Given an integer , find the number of 1 bits for every number (in binary form) starting from 0 to that integer.

## Input:

8

## Output:

[0,1,1,2,1,2,2,3,1]

For the number 8 , you need to find the number of 1 bits in the numbers 0,1,2,3,4,5,6,7,8 and store them in an output array in their respective index.

Try out the solution here:

https://leetcode.com/problems/counting-bits/

## Solution:

The below post explains how to find the number of 1 bits in a single integer :

The time complexity for the above algorithm(the optimal one) is O(**logn**).

If you use the above algorithm for each number upto the given integer input n , then it will take O(**nlogn**) time .

A better solution exists which takes only O(n) time complexity.

## Hint:

- When you divide a number by 2, it gets right shifted by 1 place and you loose the rightmost bit

## Optimal Solution:

Let’s analyze the above hint:

If you divide a number by 2, it gets right shifted by 1 digit.

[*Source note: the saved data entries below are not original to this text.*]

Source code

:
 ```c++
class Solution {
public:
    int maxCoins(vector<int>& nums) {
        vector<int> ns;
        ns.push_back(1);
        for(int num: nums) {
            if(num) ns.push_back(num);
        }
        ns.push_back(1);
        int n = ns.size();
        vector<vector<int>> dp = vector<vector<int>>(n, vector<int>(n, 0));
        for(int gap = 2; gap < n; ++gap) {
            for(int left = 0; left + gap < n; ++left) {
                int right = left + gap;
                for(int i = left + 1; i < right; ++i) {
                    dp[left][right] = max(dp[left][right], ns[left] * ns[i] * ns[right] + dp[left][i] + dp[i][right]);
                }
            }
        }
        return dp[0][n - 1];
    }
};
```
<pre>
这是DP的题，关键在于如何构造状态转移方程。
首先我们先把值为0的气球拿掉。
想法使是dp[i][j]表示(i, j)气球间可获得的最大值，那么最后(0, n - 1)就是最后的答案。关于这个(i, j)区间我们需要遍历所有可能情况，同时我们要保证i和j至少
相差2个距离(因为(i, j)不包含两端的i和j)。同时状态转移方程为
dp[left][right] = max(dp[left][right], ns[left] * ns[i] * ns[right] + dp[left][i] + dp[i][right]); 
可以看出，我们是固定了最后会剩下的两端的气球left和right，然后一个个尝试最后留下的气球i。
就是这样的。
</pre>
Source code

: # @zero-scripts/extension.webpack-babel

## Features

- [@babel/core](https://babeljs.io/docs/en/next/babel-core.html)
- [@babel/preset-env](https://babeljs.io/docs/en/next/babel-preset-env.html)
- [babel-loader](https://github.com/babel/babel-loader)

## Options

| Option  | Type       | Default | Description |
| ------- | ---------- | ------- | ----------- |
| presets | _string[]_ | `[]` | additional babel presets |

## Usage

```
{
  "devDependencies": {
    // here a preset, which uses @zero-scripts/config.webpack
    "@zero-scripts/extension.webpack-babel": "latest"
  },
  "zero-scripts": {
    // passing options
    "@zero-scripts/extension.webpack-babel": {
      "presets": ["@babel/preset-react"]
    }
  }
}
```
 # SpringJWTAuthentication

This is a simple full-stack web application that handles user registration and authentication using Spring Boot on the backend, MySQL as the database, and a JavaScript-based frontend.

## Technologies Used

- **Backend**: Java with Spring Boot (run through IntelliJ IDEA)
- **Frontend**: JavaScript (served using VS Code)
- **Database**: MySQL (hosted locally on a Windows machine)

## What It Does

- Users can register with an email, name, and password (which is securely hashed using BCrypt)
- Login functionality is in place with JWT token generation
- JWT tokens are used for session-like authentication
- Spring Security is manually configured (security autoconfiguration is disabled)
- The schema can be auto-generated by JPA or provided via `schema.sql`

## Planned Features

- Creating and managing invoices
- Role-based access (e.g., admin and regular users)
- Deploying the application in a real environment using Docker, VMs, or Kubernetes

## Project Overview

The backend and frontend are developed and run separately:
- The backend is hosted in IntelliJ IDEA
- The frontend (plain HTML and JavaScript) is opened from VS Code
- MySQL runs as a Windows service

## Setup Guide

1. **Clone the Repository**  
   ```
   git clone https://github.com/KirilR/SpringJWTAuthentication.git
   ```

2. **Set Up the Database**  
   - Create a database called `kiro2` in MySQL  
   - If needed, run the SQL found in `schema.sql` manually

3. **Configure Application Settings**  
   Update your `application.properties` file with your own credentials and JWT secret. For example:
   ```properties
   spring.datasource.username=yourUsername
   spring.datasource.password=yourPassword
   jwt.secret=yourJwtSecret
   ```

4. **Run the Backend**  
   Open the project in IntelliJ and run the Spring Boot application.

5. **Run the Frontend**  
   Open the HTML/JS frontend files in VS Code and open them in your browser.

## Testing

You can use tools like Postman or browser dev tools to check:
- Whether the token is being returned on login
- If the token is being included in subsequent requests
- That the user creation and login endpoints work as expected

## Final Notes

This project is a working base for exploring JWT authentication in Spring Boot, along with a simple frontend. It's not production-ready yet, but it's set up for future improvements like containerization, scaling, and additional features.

So if it is an even number , the last digit will be 0 , so the number of “1 bits” remain the same even after the division.

So ,

Number of 1 bits in a even number = Number of 1 bits in the even number divided by 2.

If it is an odd number , the last digit will be 1 , so on right shifting (dividing by 2) you loose the last “1 bit”. Hence the number of 1 bits in an odd number is one less than the number of 1 bits in an odd number divided by 2.

So,

Number of 1 bits in a odd number = Number of 1 bits in the odd number divided by 2 + 1.

Using these two concepts , you can write an algorithm which finds the solution in a single pass (O(n) time).

Here is the algorithm:

## ALGORITHM:

**STEP1:** Initialize the first element of the output array to 0 (as the number of 1 bits in the element 0 is 0)

**STEP2:** For each element i from number 1 to the given integer n , find the number of 1 bits using the formula:

output[i] = output[i/2] for even numbers

output[i] = output[i/2] + 1 for odd numbers.

This can be represented in a single formula using :

output[i] = output[i/2] + (i%2)

i%2 will return 0 for even numbers and 1 for odd numbers.

**STEP3:** Return the output

## Code:

class Solution { public int[] countBits(int n) { int[] output = new int[n+1]; output[0] = 0; for(int i =1;i<=n;i++){ output[i]=output[i/2]+i%2; } return output; } }

The time complexity of above code is O(n) since we iterate through the for loop upto n times.

Space complexity is O(n) for the output array.